- [YOUR GOAL]
Output the full set of records exactly.

Dataset items:
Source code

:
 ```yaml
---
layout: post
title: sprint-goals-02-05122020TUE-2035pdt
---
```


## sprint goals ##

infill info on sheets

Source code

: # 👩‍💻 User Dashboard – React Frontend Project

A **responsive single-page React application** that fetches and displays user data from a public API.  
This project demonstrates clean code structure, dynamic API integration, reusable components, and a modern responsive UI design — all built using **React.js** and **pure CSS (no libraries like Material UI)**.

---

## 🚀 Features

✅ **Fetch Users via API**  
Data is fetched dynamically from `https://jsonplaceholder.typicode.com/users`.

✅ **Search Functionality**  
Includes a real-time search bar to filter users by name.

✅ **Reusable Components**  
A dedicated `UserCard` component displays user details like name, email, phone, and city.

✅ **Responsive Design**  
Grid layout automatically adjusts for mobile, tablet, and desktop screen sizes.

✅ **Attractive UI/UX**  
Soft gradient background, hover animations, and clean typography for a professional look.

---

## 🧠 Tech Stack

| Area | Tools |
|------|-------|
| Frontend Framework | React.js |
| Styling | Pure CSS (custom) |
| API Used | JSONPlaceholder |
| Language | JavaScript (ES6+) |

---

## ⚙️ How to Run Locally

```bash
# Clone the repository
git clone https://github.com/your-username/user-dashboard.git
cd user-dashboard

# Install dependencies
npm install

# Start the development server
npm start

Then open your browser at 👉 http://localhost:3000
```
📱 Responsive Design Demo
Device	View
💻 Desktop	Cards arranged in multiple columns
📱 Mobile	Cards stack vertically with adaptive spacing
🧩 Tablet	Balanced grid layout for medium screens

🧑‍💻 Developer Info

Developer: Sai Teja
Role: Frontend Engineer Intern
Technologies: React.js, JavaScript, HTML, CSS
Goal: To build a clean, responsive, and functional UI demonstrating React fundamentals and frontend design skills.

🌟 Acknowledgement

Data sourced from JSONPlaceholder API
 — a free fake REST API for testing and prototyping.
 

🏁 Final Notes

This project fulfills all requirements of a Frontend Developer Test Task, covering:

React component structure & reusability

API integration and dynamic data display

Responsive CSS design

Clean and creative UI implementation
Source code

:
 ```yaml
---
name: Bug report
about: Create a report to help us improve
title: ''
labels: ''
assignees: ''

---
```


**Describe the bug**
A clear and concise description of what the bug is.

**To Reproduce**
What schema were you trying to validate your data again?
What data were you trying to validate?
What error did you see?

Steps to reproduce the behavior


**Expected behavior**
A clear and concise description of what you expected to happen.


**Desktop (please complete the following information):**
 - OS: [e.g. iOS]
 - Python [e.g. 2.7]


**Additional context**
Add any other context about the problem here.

- [OUTPUT OF THE TASK]
Source code

:
 ```yaml
---
layout: post
title: sprint-goals-02-05122020TUE-2035pdt
---
```


## sprint goals ##

infill info on sheets

Source code

: # 👩‍💻 User Dashboard – React Frontend Project

A **responsive single-page React application** that fetches and displays user data from a public API.  
This project demonstrates clean code structure, dynamic API integration, reusable components, and a modern responsive UI design — all built using **React.js** and **pure CSS (no libraries like Material UI)**.

---

## 🚀 Features

✅ **Fetch Users via API**  
Data is fetched dynamically from `https://jsonplaceholder.typicode.com/users`.

✅ **Search Functionality**  
Includes a real-time search bar to filter users by name.

✅ **Reusable Components**  
A dedicated `UserCard` component displays user details like name, email, phone, and city.

✅ **Responsive Design**  
Grid layout automatically adjusts for mobile, tablet, and desktop screen sizes.

✅ **Attractive UI/UX**  
Soft gradient background, hover animations, and clean typography for a professional look.

---

## 🧠 Tech Stack

| Area | Tools |
|------|-------|
| Frontend Framework | React.js |
| Styling | Pure CSS (custom) |
| API Used | JSONPlaceholder |
| Language | JavaScript (ES6+) |

---

## ⚙️ How to Run Locally

```bash
# Clone the repository
git clone https://github.com/your-username/user-dashboard.git
cd user-dashboard

# Install dependencies
npm install

# Start the development server
npm start

Then open your browser at 👉 http://localhost:3000
```
📱 Responsive Design Demo
Device	View
💻 Desktop	Cards arranged in multiple columns
📱 Mobile	Cards stack vertically with adaptive spacing
🧩 Tablet	Balanced grid layout for medium screens

🧑‍💻 Developer Info

Developer: Sai Teja
Role: Frontend Engineer Intern
Technologies: React.js, JavaScript, HTML, CSS
Goal: To build a clean, responsive, and functional UI demonstrating React fundamentals and frontend design skills.

🌟 Acknowledgement

Data sourced from JSONPlaceholder API
 — a free fake REST API for testing and prototyping.
 

🏁 Final Notes

This project fulfills all requirements of a Frontend Developer Test Task, covering:

React component structure & reusability

API integration and dynamic data display

Responsive CSS design

Clean and creative UI implementation
Source code

:
 ```yaml
---
name: Bug report
about: Create a report to help us improve
title: ''
labels: ''
assignees: ''

---
```


**Describe the bug**
A clear and concise description of what the bug is.

**To Reproduce**
What schema were you trying to validate your data again?
What data were you trying to validate?
What error did you see?

Steps to reproduce the behavior


**Expected behavior**
A clear and concise description of what you expected to happen.


**Desktop (please complete the following information):**
 - OS: [e.g. iOS]
 - Python [e.g. 2.7]


**Additional context**
Add any other context about the problem here.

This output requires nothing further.